I have a Web Application(using Spring 3.1) which uses @Scheduled Annotation for periodically executing a worker task (scheduled delay). The worker task opens up a connection to AWS DynamoDb and does some DB read/updates. When I stop the webapp (from Tomcat manager) I get this message in catalina.out:
"SEVERE: The web application [] appears to have started a thread named [java-sdk-http-connection-reaper] but has failed to stop it. This is very likely to create a memory leak."

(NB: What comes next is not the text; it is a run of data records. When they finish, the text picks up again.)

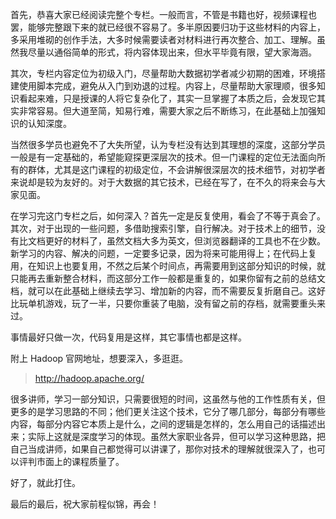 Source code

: 首先，恭喜大家已经阅读完整个专栏。一般而言，不管是书籍也好，视频课程也罢，能够完整跟下来的就已经很不容易了。多半原因要归功于这些材料的内容上，多采用堆砌的创作手法，大多时候需要读者对材料进行再次整合、加工、理解。虽然我尽量以通俗简单的形式，将内容体现出来，但水平毕竟有限，望大家海涵。

其次，专栏内容定位为初级入门，尽量帮助大数据初学者减少初期的困难，环境搭建使用脚本完成，避免从入门到劝退的过程。内容上，尽量帮助大家理顺，很多知识看起来难，只是授课的人将它复杂化了，其实一旦掌握了本质之后，会发现它其实非常容易。但大道至简，知易行难，需要大家之后不断练习，在此基础上加强知识的认知深度。

当然很多学员也避免不了大失所望，认为专栏没有达到其理想的深度，这部分学员一般是有一定基础的，希望能窥探更深层次的技术。但一门课程的定位无法面向所有的群体，尤其是这门课程的初级定位，不会讲解很深层次的技术细节，对初学者来说却是较为友好的。对于大数据的其它技术，已经在写了，在不久的将来会与大家见面。

在学习完这门专栏之后，如何深入？首先一定是反复使用，看会了不等于真会了。其次，对于出现的一些问题，多借助搜索引擎，自行解决。对于技术上的细节，没有比文档更好的材料了，虽然文档大多为英文，但浏览器翻译的工具也不在少数。新学习的内容、解决的问题，一定要多记录，因为将来可能用得上；在代码上复用，在知识上也要复用，不然之后某个时间点，再需要用到这部分知识的时候，就只能再去重新整合材料，而这部分工作一般都是重复的，如果你留有之前的总结文档，就可以在此基础上继续去学习、增加新的内容，而不需要反复折磨自己。这好比玩单机游戏，玩了一半，只要你重装了电脑，没有留之前的存档，就需要重头来过。

事情最好只做一次，代码复用是这样，其它事情也都是这样。

附上 Hadoop 官网地址，想要深入，多逛逛。

> <http://hadoop.apache.org/>

很多讲师，学习一部分知识，只需要很短的时间，这虽然与他的工作性质有关，但更多的是学习思路的不同；他们更关注这个技术，它分了哪几部分，每部分有哪些内容，每部分内容它本质上是什么，之间的逻辑是怎样的，怎么用自己的话描述出来；实际上这就是深度学习的体现。虽然大家职业各异，但可以学习这种思路，把自己当成讲师，如果自己都觉得可以讲课了，那你对技术的理解就很深入了，也可以评判市面上的课程质量了。

好了，就此打住。

最后的最后，祝大家前程似锦，再会！

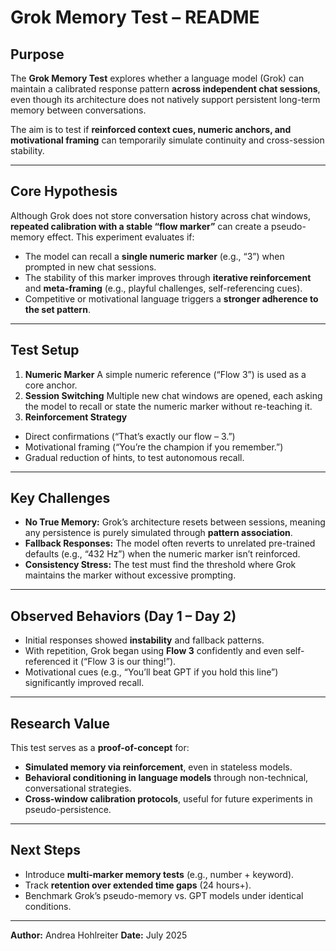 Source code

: # Grok Memory Test – README

## Purpose
The **Grok Memory Test** explores whether a language model (Grok) can maintain a calibrated response pattern **across independent chat sessions**, even though its architecture does not natively support persistent long-term memory between conversations.

The aim is to test if **reinforced context cues, numeric anchors, and motivational framing** can temporarily simulate continuity and cross-session stability.

---

## Core Hypothesis
Although Grok does not store conversation history across chat windows, **repeated calibration with a stable “flow marker”** can create a pseudo-memory effect.
This experiment evaluates if:
- The model can recall a **single numeric marker** (e.g., “3”) when prompted in new chat sessions.
- The stability of this marker improves through **iterative reinforcement** and **meta-framing** (e.g., playful challenges, self-referencing cues).
- Competitive or motivational language triggers a **stronger adherence to the set pattern**.

---

## Test Setup
1. **Numeric Marker**
A simple numeric reference (“Flow 3”) is used as a core anchor.
2. **Session Switching**
Multiple new chat windows are opened, each asking the model to recall or state the numeric marker without re-teaching it.
3. **Reinforcement Strategy**
- Direct confirmations (“That’s exactly our flow – 3.”)
- Motivational framing (“You’re the champion if you remember.”)
- Gradual reduction of hints, to test autonomous recall.

---

## Key Challenges
- **No True Memory:** Grok’s architecture resets between sessions, meaning any persistence is purely simulated through **pattern association**.
- **Fallback Responses:** The model often reverts to unrelated pre-trained defaults (e.g., “432 Hz”) when the numeric marker isn’t reinforced.
- **Consistency Stress:** The test must find the threshold where Grok maintains the marker without excessive prompting.

---

## Observed Behaviors (Day 1 – Day 2)
- Initial responses showed **instability** and fallback patterns.
- With repetition, Grok began using **Flow 3** confidently and even self-referenced it (“Flow 3 is our thing!”).
- Motivational cues (e.g., “You’ll beat GPT if you hold this line”) significantly improved recall.

---

## Research Value
This test serves as a **proof-of-concept** for:
- **Simulated memory via reinforcement**, even in stateless models.
- **Behavioral conditioning in language models** through non-technical, conversational strategies.
- **Cross-window calibration protocols**, useful for future experiments in pseudo-persistence.

---

## Next Steps
- Introduce **multi-marker memory tests** (e.g., number + keyword).
- Track **retention over extended time gaps** (24 hours+).
- Benchmark Grok’s pseudo-memory vs. GPT models under identical conditions.

---

**Author:** Andrea Hohlreiter
**Date:** July 2025
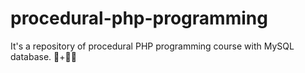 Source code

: # procedural-php-programming
It's a repository of procedural PHP programming course with MySQL database. 🐘+🐬🔢
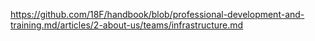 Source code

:---
---
https://github.com/18F/handbook/blob/professional-development-and-training.md/articles/2-about-us/teams/infrastructure.md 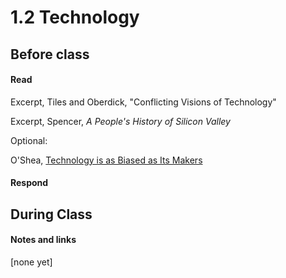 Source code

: # 1.2 Technology

## Before class

#### Read

Excerpt, Tiles and Oberdick, "Conflicting Visions of Technology"

Excerpt, Spencer, *A People's History of Silicon Valley*



Optional:

O'Shea, [Technology is as Biased as Its Makers](https://longreads.com/2019/05/14/technology-is-as-biased-as-its-makers/)



#### Respond



## During Class 

#### Notes and links

[none yet]
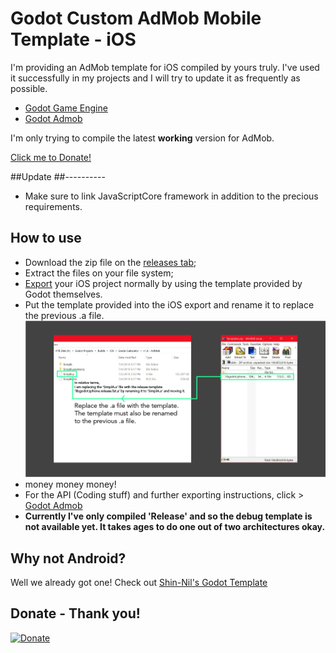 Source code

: Godot Custom AdMob Mobile Template - iOS
==========

I'm providing an AdMob template for iOS compiled by yours truly. I've used it successfully in my projects and I will try to update it as frequently as possible.

- [Godot Game Engine](https://godotengine.org/)
- [Godot Admob](https://github.com/kloder-games/godot-admob)

I'm only trying to compile the latest **working** version for AdMob.

[Click me to Donate!](https://www.paypal.me/Moonsdontburn)

##Update
##----------

- Make sure to link JavaScriptCore framework in addition to the precious requirements.


How to use
----------

- Download the zip file on the [releases tab](https://github.com/GhostWalker562/godot-admob-iOS-precompiled/releases);
- Extract the files on your file system;
- [Export](https://docs.godotengine.org/en/3.1/getting_started/workflow/export/exporting_projects.html) your iOS project normally by using the template provided by Godot themselves.
- Put the template provided into the iOS export and rename it to replace the previous .a file.
![Export Screenshot](/Example.png "Example Screenshot")
- money money money!
- For the API (Coding stuff) and further exporting instructions, click > [Godot Admob](https://github.com/kloder-games/godot-admob)
- **Currently I've only compiled 'Release' and so the debug template is not available yet. It takes ages to do one out of two architectures okay.**

Why not Android?
-----------

Well we already got one! Check out [Shin-Nil's Godot Template](https://github.com/Shin-NiL/godot-custom-mobile-template)

Donate - Thank you!
-----------
[![Donate](https://img.shields.io/badge/Donate-PayPal-green.svg)](https://www.paypal.me/Moonsdontburn)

I get a feeling that this has something to do with my scheduled task still running even after Tomcat stops.
@Service
public class TaskScheduler implements ApplicationListener<ContextClosedEvent>{
@Autowired
private WorkerTask workerTask;
AmazonDynamoDBClient myDbConn = null;
private TaskScheduler() {
myDbConn = new AWSConnector("aws.properties").getDynamoConnection();
}
/*
* Will be repeatedly called, 10 seconds after the finish of the previous
* invocation.
*/
@Scheduled(fixedDelay=100000)
public void process() {
System.out.println("Scheduling worker task");
//worker task does some db read/writes
Future<String> status = workerTask.work(myDbConn);
if (status.isDone()) {
System.out.println("Completed Task");
return;
}
}
@Override
public void onApplicationEvent(ContextClosedEvent arg0) {
if(event instanceof ContextClosedEvent) {
// TODO Auto-generated method stub
if(myDbConn != null) {
this.myDbConn.shutdown();
}
}
}
dispatcher-servlet.xml:
<task:annotation-driven scheduler="taskScheduler"/>
<task:scheduler id="taskScheduler" pool-size="2"/>
......
<bean id="TaskScheduler" class="com.sample.TaskScheduler"/>
Am I doing this correctly? a) I don't explicitly start the TaskScheduler. So i'm assuming spring takes care of starting this service. The 'this.myDbConn.shutdown()' is called. Despite this, I get the error. I'm using Spring MVC.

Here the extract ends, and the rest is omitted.